Fix and test long word wrapping

pjkundert · pjkundert · commit 2692e1afb54c · 2025-10-27T11:24:53.000+04:00
o Tests pass with/without wcwidth module installed
o Include some linting changes
diff --git a/tabulate/__init__.py b/tabulate/__init__.py
@@ -1638,7 +1638,13 @@ def _normalize_tabular_data(tabular_data, headers, showindex="default"):
     return rows, headers, headers_pad
 
 
-def _wrap_text_to_colwidths(list_of_lists, colwidths, numparses=True, break_long_words=_BREAK_LONG_WORDS, break_on_hyphens=_BREAK_ON_HYPHENS):
+def _wrap_text_to_colwidths(
+    list_of_lists,
+    colwidths,
+    numparses=True,
+    break_long_words=_BREAK_LONG_WORDS,
+    break_on_hyphens=_BREAK_ON_HYPHENS,
+):
     if len(list_of_lists):
         num_cols = len(list_of_lists[0])
     else:
@@ -1655,7 +1661,11 @@ def _wrap_text_to_colwidths(list_of_lists, colwidths, numparses=True, break_long
                 continue
 
             if width is not None:
-                wrapper = _CustomTextWrap(width=width, break_long_words=break_long_words, break_on_hyphens=break_on_hyphens)
+                wrapper = _CustomTextWrap(
+                    width=width,
+                    break_long_words=break_long_words,
+                    break_on_hyphens=break_on_hyphens,
+                )
                 casted_cell = str(cell)
                 wrapped = [
                     "\n".join(wrapper.wrap(line))
@@ -2258,7 +2268,11 @@ def tabulate(
 
         numparses = _expand_numparse(disable_numparse, num_cols)
         list_of_lists = _wrap_text_to_colwidths(
-            list_of_lists, maxcolwidths, numparses=numparses, break_long_words=break_long_words, break_on_hyphens=break_on_hyphens
+            list_of_lists,
+            maxcolwidths,
+            numparses=numparses,
+            break_long_words=break_long_words,
+            break_on_hyphens=break_on_hyphens,
         )
 
     if maxheadercolwidths is not None:
@@ -2272,7 +2286,11 @@ def tabulate(
 
         numparses = _expand_numparse(disable_numparse, num_cols)
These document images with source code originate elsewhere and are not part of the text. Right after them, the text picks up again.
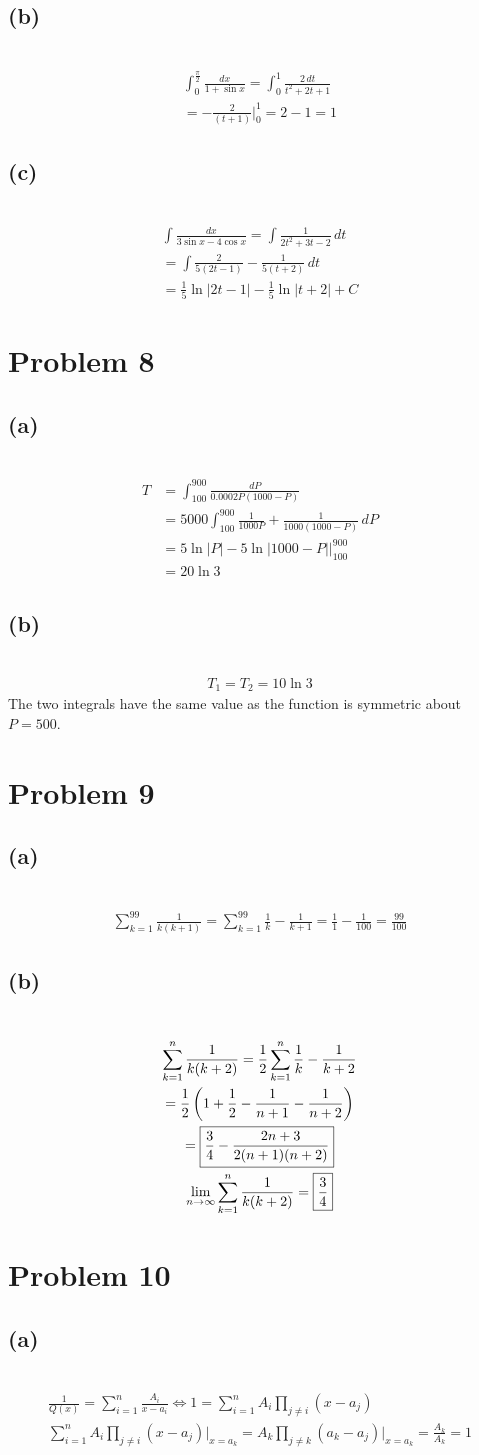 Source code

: \documentclass[12pt]{article}
\newcommand*{\paren}[1]{\ensuremath\left(#1\right)}
\newcommand{\problem}[1]{\section{Problem #1}}
\newcommand{\subproblem}[1]{\subsection{(#1)} \,}
\begin{document}
\subproblem{b}
\begin{gather*}
    \int_0^\frac{\pi}{2} \frac{dx}{1+\sin x } =  \int_0^1 \frac{2\, dt}{t^2+2t+1}\\
    = -\frac{2}{(t+1)} \Big|^1_0 = 2-1=\boxed{1}
\end{gather*}

\subproblem{c}
\begin{gather*}
    \int \frac{dx}{3\sin x -4\cos x} = \int \frac{1}{2t^2+3t-2} \, dt\\
    =\int \frac{2}{5(2t-1)} - \frac{1}{5(t+2)} \, dt\\
    = \boxed{ \frac{1}{5} \ln |2t-1| - \frac{1}{5} \ln |t+2|+C}
\end{gather*}

\problem{8}

\subproblem{a}
\begin{align*}
    T &= \int_{100}^{900} \frac{dP}{0.0002 P(1000-P)} \\
    &= 5000\int_{100}^{900} \frac{1}{1000P} +\frac{1}{1000(1000-P)} \,dP\\
    &= 5 \ln |P| - 5\ln |1000-P| \Big|^{900}_{100}\\
    &= \boxed{20 \ln 3}
\end{align*}

\subproblem{b}
\begin{gather*}
    T_1=T_2=10\ln 3
\end{gather*}
The two integrals have the same value as the function is symmetric about $P=500$.

\problem{9}

\subproblem{a}
\begin{gather*}
    \sum_{k=1}^{99} \frac{1}{k(k+1)}= \sum_{k=1}^{99} \frac{1}{k}- \frac{1}{k+1} = \frac{1}{1}-\frac{1}{100} = \boxed{\frac{99}{100}}
\end{gather*}

\subproblem{b}
\begin{gather*}
    \sum_{k=1}^{n} \frac{1}{k(k+2)} =  \frac{1}{2}\sum_{k=1}^{n} \frac{1}{k} - \frac{1}{k+2} \\
    =\frac{1}{2} \paren{1+\frac{1}{2}- \frac{1}{n+1}-\frac{1}{n+2}}\\
    = \boxed{\frac{3}{4}- \frac{2n+3}{2(n+1)(n+2)}}\\
    \lim_{n \to \infty} \sum_{k=1}^{n} \frac{1}{k(k+2)} = \boxed{\frac{3}{4}}
\end{gather*}

\problem{10}

\subproblem{a}
\begin{gather*}
    \frac{1}{Q(x)} = \sum_{i=1}^n \frac{A_i}{x-a_i}  \iff 1= \sum_{i=1}^n A_i\prod_{j \ne i} (x-a_j)\\
    \sum_{i=1}^n A_i \prod_{j \ne i} (x-a_j) \Big|_{x=a_k} = A_k \prod_{j \ne k} (a_k-a_j) \Big|_{x=a_k}=\frac{A_k}{A_k} = 1
\end{gather*}
\end{document}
         headers = _wrap_text_to_colwidths(
-            [headers], maxheadercolwidths, numparses=numparses, break_long_words=break_long_words, break_on_hyphens=break_on_hyphens
+            [headers],
+            maxheadercolwidths,
+            numparses=numparses,
+            break_long_words=break_long_words,
+            break_on_hyphens=break_on_hyphens,
         )[0]
 
     # empty values in the first column of RST tables should be escaped (issue #82)
@@ -2737,46 +2755,32 @@ def _handle_long_word(self, reversed_chunks, cur_line, cur_len, width):
             space_left = width - cur_len
 
         # If we're allowed to break long words, then do so: put as much
-        # of the next chunk onto the current line as will fit.
-
-        # Reverted the broken ANSI code handling stuff to fix wcwidth handling
-        # - Doesn't use self._lend, infinite loops
-        # - doesn't locate chunks correctly b/c could be split by ANSI codes
-        # 
-        # if self.break_long_words and space_left > 0:
-        #     # Tabulate Custom: Build the string up piece-by-piece in order to
-        #     # take each charcter's width into account
-        #     chunk = reversed_chunks[-1]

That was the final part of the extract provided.